Groundbreaking research in groundwater's role in ecosystem sustainability

Led by Dr. Melissa Rohde, who completed the study as part of her doctoral research in Dr. John Stella's Riparian Echohydrology Lab at ESF, the team used satellite imagery and groundwater monitoring data to identify thresholds of groundwater depth and seasonal change that can support sensitive ecosystems throughout California under the state's Sustainable Groundwater Management Act framework.

"A vast majority of our planet's freshwater is groundwater, but we don't acknowledge or manage it sustainably, resulting in serious consequences for humans and natural ecosystems," said Dr. Rohde, now Principal at Rohde Environmental Consulting, LLC. "Groundwater is critical for many ecosystems, but their water requirements are rarely accounted for by water agencies and conservationists. To reconcile that, our study provides a simple and practical approach to detect ecological thresholds and targets that can be used by practitioners to allocate and manage water resources."

Utilizing 38 years of Landsat satellite images (1985-2022) and statewide groundwater well data, the study examined impacts on key plant communities. A major challenge was to develop standardized metrics that can be applied across diverse ecosystems with site-specific water conditions. The team applied a common data transformation method in a new way to identify thresholds of vegetation greenness and groundwater depth over time that can determine groundwater needs for ecosystems, helping to inform decisions about water use and planning.
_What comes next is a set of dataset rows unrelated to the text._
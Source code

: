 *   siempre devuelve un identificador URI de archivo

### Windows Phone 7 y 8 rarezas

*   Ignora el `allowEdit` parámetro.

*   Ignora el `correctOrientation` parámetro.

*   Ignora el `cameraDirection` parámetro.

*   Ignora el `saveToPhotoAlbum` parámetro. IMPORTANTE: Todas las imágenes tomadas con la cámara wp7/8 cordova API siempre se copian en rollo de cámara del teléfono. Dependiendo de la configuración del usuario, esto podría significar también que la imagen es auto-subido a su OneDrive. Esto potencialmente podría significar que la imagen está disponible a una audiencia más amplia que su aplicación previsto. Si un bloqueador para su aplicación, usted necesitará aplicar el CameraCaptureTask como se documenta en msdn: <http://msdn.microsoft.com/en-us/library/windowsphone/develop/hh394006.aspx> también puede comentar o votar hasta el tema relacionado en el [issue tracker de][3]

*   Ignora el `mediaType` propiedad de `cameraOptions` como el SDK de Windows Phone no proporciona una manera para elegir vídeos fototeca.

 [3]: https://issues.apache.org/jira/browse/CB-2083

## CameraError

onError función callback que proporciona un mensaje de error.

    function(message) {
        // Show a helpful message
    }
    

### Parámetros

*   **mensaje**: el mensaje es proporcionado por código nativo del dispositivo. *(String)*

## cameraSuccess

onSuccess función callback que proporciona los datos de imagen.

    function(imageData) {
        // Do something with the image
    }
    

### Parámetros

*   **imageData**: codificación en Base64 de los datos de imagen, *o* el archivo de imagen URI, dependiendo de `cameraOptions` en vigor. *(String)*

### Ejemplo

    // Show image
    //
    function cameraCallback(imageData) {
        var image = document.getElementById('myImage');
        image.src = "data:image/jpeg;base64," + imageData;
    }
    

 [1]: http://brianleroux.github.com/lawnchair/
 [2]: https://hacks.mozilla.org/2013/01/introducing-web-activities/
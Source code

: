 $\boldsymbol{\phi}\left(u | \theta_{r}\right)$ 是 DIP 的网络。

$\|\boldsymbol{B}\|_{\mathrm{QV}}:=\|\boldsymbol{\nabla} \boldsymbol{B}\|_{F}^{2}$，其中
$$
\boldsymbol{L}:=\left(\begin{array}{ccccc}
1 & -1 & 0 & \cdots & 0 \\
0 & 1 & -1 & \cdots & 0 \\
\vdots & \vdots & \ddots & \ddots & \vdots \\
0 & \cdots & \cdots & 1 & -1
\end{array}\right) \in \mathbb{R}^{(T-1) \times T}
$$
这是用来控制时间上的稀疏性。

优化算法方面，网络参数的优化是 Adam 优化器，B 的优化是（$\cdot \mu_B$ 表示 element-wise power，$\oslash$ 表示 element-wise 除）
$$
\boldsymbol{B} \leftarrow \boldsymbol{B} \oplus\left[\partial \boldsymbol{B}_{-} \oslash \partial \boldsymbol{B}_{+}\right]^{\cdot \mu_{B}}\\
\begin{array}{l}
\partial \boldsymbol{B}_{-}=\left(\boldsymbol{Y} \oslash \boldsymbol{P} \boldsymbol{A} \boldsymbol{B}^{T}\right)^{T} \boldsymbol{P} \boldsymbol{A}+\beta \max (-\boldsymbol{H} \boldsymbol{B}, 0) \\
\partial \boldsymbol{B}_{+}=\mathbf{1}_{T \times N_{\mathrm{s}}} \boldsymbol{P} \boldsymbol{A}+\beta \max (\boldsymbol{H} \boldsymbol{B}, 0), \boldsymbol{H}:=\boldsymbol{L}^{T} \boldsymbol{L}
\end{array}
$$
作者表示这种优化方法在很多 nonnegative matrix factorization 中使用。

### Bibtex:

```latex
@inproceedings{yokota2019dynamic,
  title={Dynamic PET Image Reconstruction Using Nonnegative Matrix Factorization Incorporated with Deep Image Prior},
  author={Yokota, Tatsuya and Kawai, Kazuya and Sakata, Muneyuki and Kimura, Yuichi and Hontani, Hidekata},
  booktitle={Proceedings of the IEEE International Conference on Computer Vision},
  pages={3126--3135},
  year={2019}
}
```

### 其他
"Groundwater-dependent ecosystems such as wetlands, floodplains, and riparian zones have a very outsized importance on biodiversity. Upwards of 80 to 90 percent of species in a general region may be dependent on these ecosystems in some form or another," said Dr. Stella, study co-author and Vice President for Research at ESF. "We applied a simple statistical approach to very large data sets to identify warning signs and conservation targets for a great diversity of ecosystem types."

The vast geographic scope and long timeline covered by the study, allowed the team to evaluate how large-scale systems respond to major climate shocks such as the historical California drought that occurred from 2012 -- 2016, as well as where individual groundwater-dependent ecosystems can serve as resilient drought refugia.

"This type of study, covering the entire state of California over close to 40 years, has really only become possible in the past few years and shows the promise for similar studies over a much larger geographic area using the approach pioneered by Dr. Rohde," remarked co-author, Dr. Dar Roberts from UCSB.

It was discovered that during drought events, groundwater-dependent vegetation that maintains a connection to groundwater can serve as critical drought refugia for associated species, such as riparian birds or fish. However, when groundwater levels deepen beyond plants' rooting zones during drought, these safe havens can be lost.

"A key takeaway from this study is that we can use what we know about how deep the roots of different types of plants tend to be to approximate what groundwater levels are needed to maintain ecosystem health," said co-author Dr. Christine Albano from DRI. "We found that vegetation was healthier where groundwater levels were within about 1 meter of maximum root depth, as compared to where groundwater was deeper."

The research team is hopeful that their approach and findings can help inform water management decisions in California and beyond.

"This study arms groundwater managers with an intuitive, site-specific measure that can provide a data-driven foundation to guide water allocation and ecosystem restoration efforts," said co-author and professor Kelly Caylor from UCSB.

"Globally, there are increasing efforts to manage groundwater resources for multiple purposes, not only to support drinking water needs or high-value agriculture. Our work provides a sound basis on which to develop clear guidelines for how to manage groundwater to support a wide range of needs within drainage basins in California and beyond," said co-author Prof. Michael Singer from Cardiff University.